PROBLEM TO SOLVE: Restate each line of the listing exactly, without carrying over any pictures.

TASK INPUTS:
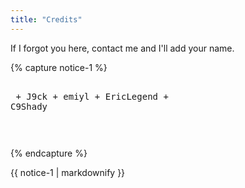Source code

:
 ```yaml
---
title: "Credits"
---
```


If I forgot you here, contact me and I'll add your name.

{% capture notice-1 %}<pre><br>
    + J9ck
    + emiyl
    + EricLegend
    + C9Shady

</pre>{% endcapture %}

<div class="notice">{{ notice-1 | markdownify }}</div>
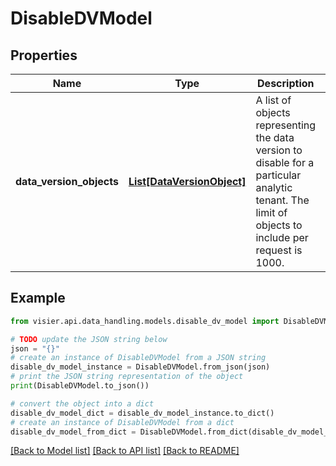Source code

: # DisableDVModel


## Properties

Name | Type | Description | Notes
------------ | ------------- | ------------- | -------------
**data_version_objects** | [**List[DataVersionObject]**](DataVersionObject.md) | A list of objects representing the data version to disable for a particular analytic tenant.  The limit of objects to include per request is 1000. | [optional] 

## Example

```python
from visier.api.data_handling.models.disable_dv_model import DisableDVModel

# TODO update the JSON string below
json = "{}"
# create an instance of DisableDVModel from a JSON string
disable_dv_model_instance = DisableDVModel.from_json(json)
# print the JSON string representation of the object
print(DisableDVModel.to_json())

# convert the object into a dict
disable_dv_model_dict = disable_dv_model_instance.to_dict()
# create an instance of DisableDVModel from a dict
disable_dv_model_from_dict = DisableDVModel.from_dict(disable_dv_model_dict)
```
[[Back to Model list]](../README.md#documentation-for-models) [[Back to API list]](../README.md#documentation-for-api-endpoints) [[Back to README]](../README.md)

EXPECTED ANSWER:
Source code

:
 ```yaml
---
title: "Credits"
---
```


If I forgot you here, contact me and I'll add your name.

{% capture notice-1 %}<pre><br>
    + J9ck
    + emiyl
    + EricLegend
    + C9Shady

</pre>{% endcapture %}

<div class="notice">{{ notice-1 | markdownify }}</div>
Source code

: # DisableDVModel


## Properties

Name | Type | Description | Notes
------------ | ------------- | ------------- | -------------
**data_version_objects** | [**List[DataVersionObject]**](DataVersionObject.md) | A list of objects representing the data version to disable for a particular analytic tenant.  The limit of objects to include per request is 1000. | [optional] 

## Example

```python
from visier.api.data_handling.models.disable_dv_model import DisableDVModel

# TODO update the JSON string below
json = "{}"
# create an instance of DisableDVModel from a JSON string
disable_dv_model_instance = DisableDVModel.from_json(json)
# print the JSON string representation of the object
print(DisableDVModel.to_json())

# convert the object into a dict
disable_dv_model_dict = disable_dv_model_instance.to_dict()
# create an instance of DisableDVModel from a dict
disable_dv_model_from_dict = DisableDVModel.from_dict(disable_dv_model_dict)
```
[[Back to Model list]](../README.md#documentation-for-models) [[Back to API list]](../README.md#documentation-for-api-endpoints) [[Back to README]](../README.md)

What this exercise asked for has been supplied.